Task to complete: A faithful transcription of all the data is required.

Data:
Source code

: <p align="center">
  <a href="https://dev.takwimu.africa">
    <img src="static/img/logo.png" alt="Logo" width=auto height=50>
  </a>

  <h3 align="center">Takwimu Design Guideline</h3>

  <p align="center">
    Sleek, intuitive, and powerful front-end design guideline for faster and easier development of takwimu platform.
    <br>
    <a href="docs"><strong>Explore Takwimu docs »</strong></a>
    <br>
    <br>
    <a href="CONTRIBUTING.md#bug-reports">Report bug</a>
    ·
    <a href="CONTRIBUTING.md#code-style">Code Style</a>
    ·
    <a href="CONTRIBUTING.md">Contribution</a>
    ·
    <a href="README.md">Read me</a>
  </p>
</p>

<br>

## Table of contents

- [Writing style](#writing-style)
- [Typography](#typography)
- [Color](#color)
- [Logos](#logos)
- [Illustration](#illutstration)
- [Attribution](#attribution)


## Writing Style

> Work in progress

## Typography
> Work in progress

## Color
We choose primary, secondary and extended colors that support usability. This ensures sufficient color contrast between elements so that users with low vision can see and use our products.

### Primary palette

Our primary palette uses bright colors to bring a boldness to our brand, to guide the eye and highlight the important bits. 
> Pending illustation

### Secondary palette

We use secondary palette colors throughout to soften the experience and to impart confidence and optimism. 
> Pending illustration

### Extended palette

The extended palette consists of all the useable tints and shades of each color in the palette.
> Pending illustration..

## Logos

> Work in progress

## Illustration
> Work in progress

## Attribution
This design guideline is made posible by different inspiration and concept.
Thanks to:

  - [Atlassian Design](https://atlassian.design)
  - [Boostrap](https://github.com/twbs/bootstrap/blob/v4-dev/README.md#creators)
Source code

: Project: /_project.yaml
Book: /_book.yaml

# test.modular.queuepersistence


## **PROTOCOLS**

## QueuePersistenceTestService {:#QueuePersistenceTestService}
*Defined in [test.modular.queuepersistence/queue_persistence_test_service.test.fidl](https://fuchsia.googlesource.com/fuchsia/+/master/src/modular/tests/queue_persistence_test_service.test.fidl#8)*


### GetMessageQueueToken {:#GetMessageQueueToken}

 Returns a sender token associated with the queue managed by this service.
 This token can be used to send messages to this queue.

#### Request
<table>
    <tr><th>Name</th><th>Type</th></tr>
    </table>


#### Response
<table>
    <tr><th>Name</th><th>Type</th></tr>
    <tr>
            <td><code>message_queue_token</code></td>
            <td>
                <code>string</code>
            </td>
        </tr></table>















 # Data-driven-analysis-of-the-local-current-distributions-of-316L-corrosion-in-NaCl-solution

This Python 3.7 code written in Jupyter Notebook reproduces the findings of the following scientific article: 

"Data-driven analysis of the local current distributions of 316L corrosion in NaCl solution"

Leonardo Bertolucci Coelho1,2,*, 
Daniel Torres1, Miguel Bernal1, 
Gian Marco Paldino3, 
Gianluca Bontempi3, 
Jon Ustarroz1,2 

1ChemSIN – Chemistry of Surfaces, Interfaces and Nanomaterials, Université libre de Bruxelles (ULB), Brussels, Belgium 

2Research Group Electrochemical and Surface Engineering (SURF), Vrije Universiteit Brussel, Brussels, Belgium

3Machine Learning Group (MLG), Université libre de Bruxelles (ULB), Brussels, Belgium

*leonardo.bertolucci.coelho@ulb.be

Output for this task:
Source code

: <p align="center">
  <a href="https://dev.takwimu.africa">
    <img src="static/img/logo.png" alt="Logo" width=auto height=50>
  </a>

  <h3 align="center">Takwimu Design Guideline</h3>

  <p align="center">
    Sleek, intuitive, and powerful front-end design guideline for faster and easier development of takwimu platform.
    <br>
    <a href="docs"><strong>Explore Takwimu docs »</strong></a>
    <br>
    <br>
    <a href="CONTRIBUTING.md#bug-reports">Report bug</a>
    ·
    <a href="CONTRIBUTING.md#code-style">Code Style</a>
    ·
    <a href="CONTRIBUTING.md">Contribution</a>
    ·
    <a href="README.md">Read me</a>
  </p>
</p>

<br>

## Table of contents

- [Writing style](#writing-style)
- [Typography](#typography)
- [Color](#color)
- [Logos](#logos)
- [Illustration](#illutstration)
- [Attribution](#attribution)


## Writing Style

> Work in progress

## Typography
> Work in progress

## Color
We choose primary, secondary and extended colors that support usability. This ensures sufficient color contrast between elements so that users with low vision can see and use our products.

### Primary palette

Our primary palette uses bright colors to bring a boldness to our brand, to guide the eye and highlight the important bits. 
> Pending illustation

### Secondary palette

We use secondary palette colors throughout to soften the experience and to impart confidence and optimism. 
> Pending illustration

### Extended palette

The extended palette consists of all the useable tints and shades of each color in the palette.
> Pending illustration..

## Logos

> Work in progress

## Illustration
> Work in progress

## Attribution
This design guideline is made posible by different inspiration and concept.
Thanks to:

  - [Atlassian Design](https://atlassian.design)
  - [Boostrap](https://github.com/twbs/bootstrap/blob/v4-dev/README.md#creators)
Source code

: Project: /_project.yaml
Book: /_book.yaml

# test.modular.queuepersistence


## **PROTOCOLS**

## QueuePersistenceTestService {:#QueuePersistenceTestService}
*Defined in [test.modular.queuepersistence/queue_persistence_test_service.test.fidl](https://fuchsia.googlesource.com/fuchsia/+/master/src/modular/tests/queue_persistence_test_service.test.fidl#8)*


### GetMessageQueueToken {:#GetMessageQueueToken}

 Returns a sender token associated with the queue managed by this service.
 This token can be used to send messages to this queue.

#### Request
<table>
    <tr><th>Name</th><th>Type</th></tr>
    </table>


#### Response
<table>
    <tr><th>Name</th><th>Type</th></tr>
    <tr>
            <td><code>message_queue_token</code></td>
            <td>
                <code>string</code>
            </td>
        </tr></table>















 # Data-driven-analysis-of-the-local-current-distributions-of-316L-corrosion-in-NaCl-solution

This Python 3.7 code written in Jupyter Notebook reproduces the findings of the following scientific article: 

"Data-driven analysis of the local current distributions of 316L corrosion in NaCl solution"

Leonardo Bertolucci Coelho1,2,*, 
Daniel Torres1, Miguel Bernal1, 
Gian Marco Paldino3, 
Gianluca Bontempi3, 
Jon Ustarroz1,2 

1ChemSIN – Chemistry of Surfaces, Interfaces and Nanomaterials, Université libre de Bruxelles (ULB), Brussels, Belgium 

2Research Group Electrochemical and Surface Engineering (SURF), Vrije Universiteit Brussel, Brussels, Belgium

3Machine Learning Group (MLG), Université libre de Bruxelles (ULB), Brussels, Belgium

*leonardo.bertolucci.coelho@ulb.be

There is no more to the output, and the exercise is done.